SoundHound AI developed a suite of conversational AI software tools that have been deployed by businesses in the hospitality, restaurant, and automotive industries. They can hold entire spoken conversations with a user, making them extremely useful in high-pressure settings where fast answers are required to serve customers.

The restaurant industry is using SoundHound’s new Employee Assist tool to give workers a helpful virtual assistant they can call upon at any time. It understands store policies, and it can even offer employees guidance when making menu items. The technology is also used to take customer orders in a drive-thru lane, over the phone, and in a store.

White Castle, Chipotle Mexican Grill, and Krispy Kreme are just some of the chains using it. With help from its acquisition of restaurant AI company SYNQ3, SoundHound is now in 10,000 locations with 100,000 more in the pipeline, and management says its addressable market includes 1 million restaurants and 30 million other businesses across North America. So the company has barely scratched the surface of an opportunity that could be worth $100 billion.

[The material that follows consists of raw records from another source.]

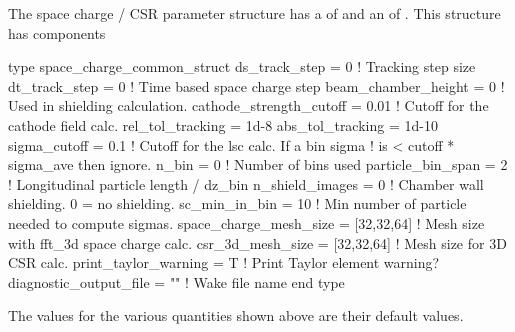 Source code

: {The space charge / CSR parameter structure has a  of 
and an  of . This structure has components
\begin{example}
  type space_charge_common_struct 
    ds_track_step = 0                   ! Tracking step size
    dt_track_step = 0                   ! Time based space charge step
    beam_chamber_height = 0             ! Used in shielding calculation.
    cathode_strength_cutoff = 0.01      ! Cutoff for the cathode field calc.
    rel_tol_tracking = 1d-8
    abs_tol_tracking = 1d-10            
    sigma_cutoff = 0.1                  ! Cutoff for the lsc calc. If a bin sigma
                                        !  is < cutoff * sigma_ave then ignore.
    n_bin = 0                           ! Number of bins used
    particle_bin_span = 2               ! Longitudinal particle length / dz_bin
    n_shield_images = 0                 ! Chamber wall shielding. 0 = no shielding.
    sc_min_in_bin = 10                  ! Min number of particle needed to compute sigmas.
    space_charge_mesh_size = [32,32,64] ! Mesh size with fft_3d space charge calc.
    csr_3d_mesh_size = [32,32,64]       ! Mesh size for 3D CSR calc.
    print_taylor_warning = T            ! Print Taylor element warning?
    diagnostic_output_file = ""         ! Wake file name
  end type
\end{example}
The values for the various quantities shown above are their default values. 

}
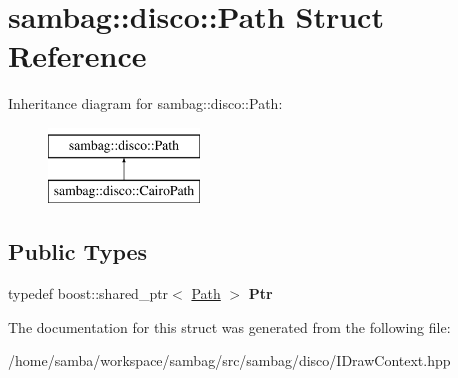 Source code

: \hypertarget{structsambag_1_1disco_1_1_path}{
\section{sambag::disco::Path Struct Reference}
\label{structsambag_1_1disco_1_1_path}
}
Inheritance diagram for sambag::disco::Path:\begin{figure}[H]
\begin{center}
\leavevmode
\includegraphics[height=2.000000cm]{structsambag_1_1disco_1_1_path}
\end{center}
\end{figure}
\subsection*{Public Types}
\begin{DoxyCompactItemize}
\item 
\hypertarget{structsambag_1_1disco_1_1_path_af11e0e5de8630a092da4a2d1d7f10c24}{
typedef boost::shared\_\-ptr$<$ \hyperlink{structsambag_1_1disco_1_1_path}{Path} $>$ {\bfseries Ptr}}
\label{structsambag_1_1disco_1_1_path_af11e0e5de8630a092da4a2d1d7f10c24}

\end{DoxyCompactItemize}


The documentation for this struct was generated from the following file:\begin{DoxyCompactItemize}
\item 
/home/samba/workspace/sambag/src/sambag/disco/IDrawContext.hpp\end{DoxyCompactItemize}
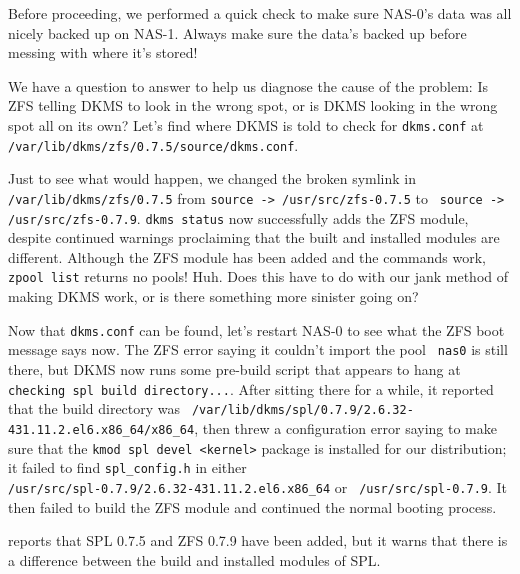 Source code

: \documentclass[12pt]{article}
\begin{document}
\begin{tcolorbox}[title=ASIDE, colback=white, colframe=blue]
  Before proceeding, we performed a quick check to make sure NAS-0's
  data was all nicely backed up on NAS-1. Always make sure the data's backed up
  before messing with where it's stored!
\end{tcolorbox}

\qq We have a question to answer to help us diagnose the cause of the problem:
Is ZFS telling DKMS to look in the wrong spot, or is DKMS looking in the wrong
spot all on its own? Let's find where DKMS is told to check for {\tt dkms.conf}
at {\tt /var/lib/dkms/zfs/0.7.5/source/dkms.conf}. 

\qq Just to see what would happen, we changed the broken symlink in {\tt
  /var/lib/dkms/zfs/0.7.5} from {\tt source -> /usr/src/zfs-0.7.5} to {\tt
  source -> /usr/src/zfs-0.7.9}. {\tt dkms status} now successfully adds the ZFS
module, despite continued warnings proclaiming that the built and installed
modules are different. Although the ZFS module has been added and the commands
work, {\tt zpool list} returns no pools! Huh. Does this have to do with our jank
method of making DKMS work, or is there something more sinister going on? 

\qq Now that {\tt dkms.conf} can be found, let's restart NAS-0 to see what the
ZFS boot message says now. The ZFS error saying it couldn't import the pool {\tt
  nas0} is still there, but DKMS now runs some pre-build script that appears to
hang at {\tt checking spl build directory...}. After sitting there for a while,
it reported that the build directory was {\tt
  /var/lib/dkms/spl/0.7.9/2.6.32-431.11.2.el6.x86\_64/x86\_64}, then threw a
configuration error saying to make sure that the {\tt kmod spl devel <kernel>}
package is installed for our distribution; it failed to find {\tt spl\_config.h}
in either\\ {\tt /usr/src/spl-0.7.9/2.6.32-431.11.2.el6.x86\_64} or {\tt
  /usr/src/spl-0.7.9}. It then failed to build the ZFS module and continued the
normal booting process. 

 reports that SPL 0.7.5 and ZFS 0.7.9 have been added, but
it warns that there is a difference between the build and installed modules of
SPL. 
\end{document}
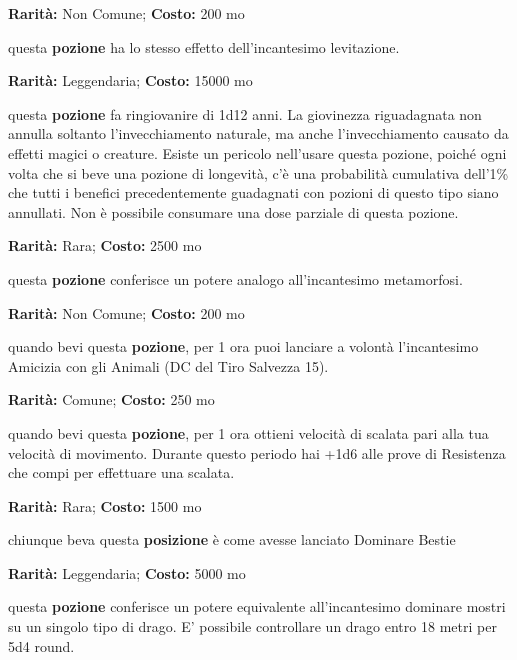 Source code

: \begin{multicols}{2}

\textbf{Rarità:} Non Comune; \textbf{Costo:} 200 mo

questa \textbf{pozione} ha lo stesso effetto dell'incantesimo levitazione.


\textbf{Rarità:} Leggendaria; \textbf{Costo:} 15000 mo

questa \textbf{pozione} fa ringiovanire di 1d12 anni. La giovinezza riguadagnata non annulla soltanto l'invecchiamento naturale, ma anche l'invecchiamento causato da effetti magici o creature. Esiste un pericolo nell'usare questa pozione, poiché ogni volta che si beve una pozione di longevità, c'è una probabilità cumulativa dell'1\% che tutti i benefici precedentemente guadagnati con pozioni di questo tipo siano annullati. Non è possibile consumare una dose parziale di questa pozione.


\textbf{Rarità:} Rara; \textbf{Costo:} 2500 mo

questa \textbf{pozione} conferisce un potere analogo all'incantesimo metamorfosi.


\textbf{Rarità:} Non Comune; \textbf{Costo:} 200 mo

quando bevi questa \textbf{pozione}, per 1 ora puoi lanciare a volontà l'incantesimo Amicizia con gli Animali (DC del Tiro Salvezza 15).


\textbf{Rarità:} Comune; \textbf{Costo:} 250 mo

quando bevi questa \textbf{pozione}, per 1 ora ottieni velocità di scalata pari alla tua velocità di movimento. Durante questo periodo hai +1d6 alle prove di Resistenza che compi per effettuare una scalata.


\textbf{Rarità:} Rara; \textbf{Costo:} 1500 mo

chiunque beva questa \textbf{posizione} è come avesse lanciato Dominare Bestie


\textbf{Rarità:} Leggendaria; \textbf{Costo:} 5000 mo

questa \textbf{pozione} conferisce un potere equivalente all'incantesimo dominare mostri su un singolo tipo di drago. E' possibile controllare un drago entro 18 metri per 5d4 round.


\end{multicols}
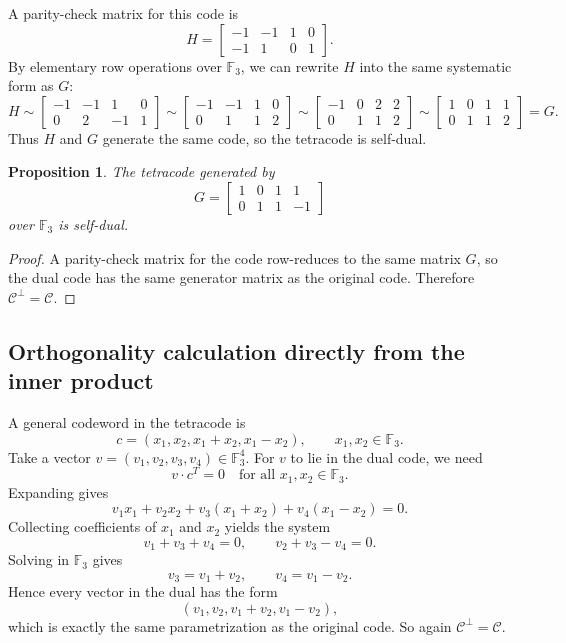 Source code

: \documentclass[11pt]{article}
\newtheorem{proposition}{Proposition}[section]
\theoremstyle{definition}
\theoremstyle{remark}
\newcommand{\F}{\mathbb{F}}
\newcommand{\code}{\mathcal{C}}
\newcommand{\dual}[1]{#1^{\perp}}
\begin{document}
A parity-check matrix for this code is
\[
H=
\begin{bmatrix}
-1&-1&1&0\\
-1&1&0&1
\end{bmatrix}.
\]
By elementary row operations over $\F_3$, we can rewrite $H$ into the same systematic form as $G$:
\[
H
\sim
\begin{bmatrix}
-1&-1&1&0\\
0&2&-1&1
\end{bmatrix}
\sim
\begin{bmatrix}
-1&-1&1&0\\
0&1&1&2
\end{bmatrix}
\sim
\begin{bmatrix}
-1&0&2&2\\
0&1&1&2
\end{bmatrix}
\sim
\begin{bmatrix}
1&0&1&1\\
0&1&1&2
\end{bmatrix}=G.
\]
Thus $H$ and $G$ generate the same code, so the tetracode is self-dual.

\begin{proposition}
The tetracode generated by
\[
G=
\begin{bmatrix}
1&0&1&1\\
0&1&1&-1
\end{bmatrix}
\]
over $\F_3$ is self-dual.
\end{proposition}

\begin{proof}
A parity-check matrix for the code row-reduces to the same matrix $G$, so the dual code has the same generator matrix as the original code. Therefore $\dual{\code}=\code$.
\end{proof}

\subsection{Orthogonality calculation directly from the inner product}

A general codeword in the tetracode is
\[
c=(x_1,x_2,x_1+x_2,x_1-x_2), \qquad x_1,x_2\in\F_3.
\]
Take a vector $v=(v_1,v_2,v_3,v_4)\in\F_3^4$. For $v$ to lie in the dual code, we need
\[
v\cdot c^T=0
\quad\text{for all }x_1,x_2\in\F_3.
\]
Expanding gives
\[
v_1x_1+v_2x_2+v_3(x_1+x_2)+v_4(x_1-x_2)=0.
\]
Collecting coefficients of $x_1$ and $x_2$ yields the system
\[
v_1+v_3+v_4=0,
\qquad
v_2+v_3-v_4=0.
\]
Solving in $\F_3$ gives
\[
v_3=v_1+v_2,
\qquad
v_4=v_1-v_2.
\]
Hence every vector in the dual has the form
\[
(v_1,v_2,v_1+v_2,v_1-v_2),
\]
which is exactly the same parametrization as the original code. So again $\dual{\code}=\code$.
\end{document}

SoundHound’s in-car voice assistant is used by leading automotive brands like Honda, Hyundai, and Stellantis (which owns Jeep, Dodge, and Chrysler). And the company recently partnered with Nvidia’s Drive platform to refine the voice assistant by delivering it on the edge, which means users won’t need network connectivity to access it. That improves privacy and enables it to work even in geographic areas with no network service.

SoundHound generated $11.6 million in revenue during the recent fiscal 2024 first quarter (ended March 31), representing 73% growth from the year-ago period. Its order backlog also soared 80% to a record $682 million, so there is plenty of demand in the pipeline. Considering its stock trades at a P/S of 19.5, it looks like a much better value than Arm.

However, SoundHound lost $33 million during the first quarter. Given that it has only $117 million in cash on hand, the company will probably have to raise money by selling equity, which will dilute existing shareholders. Therefore, this stock should be reserved for investors with a high risk tolerance.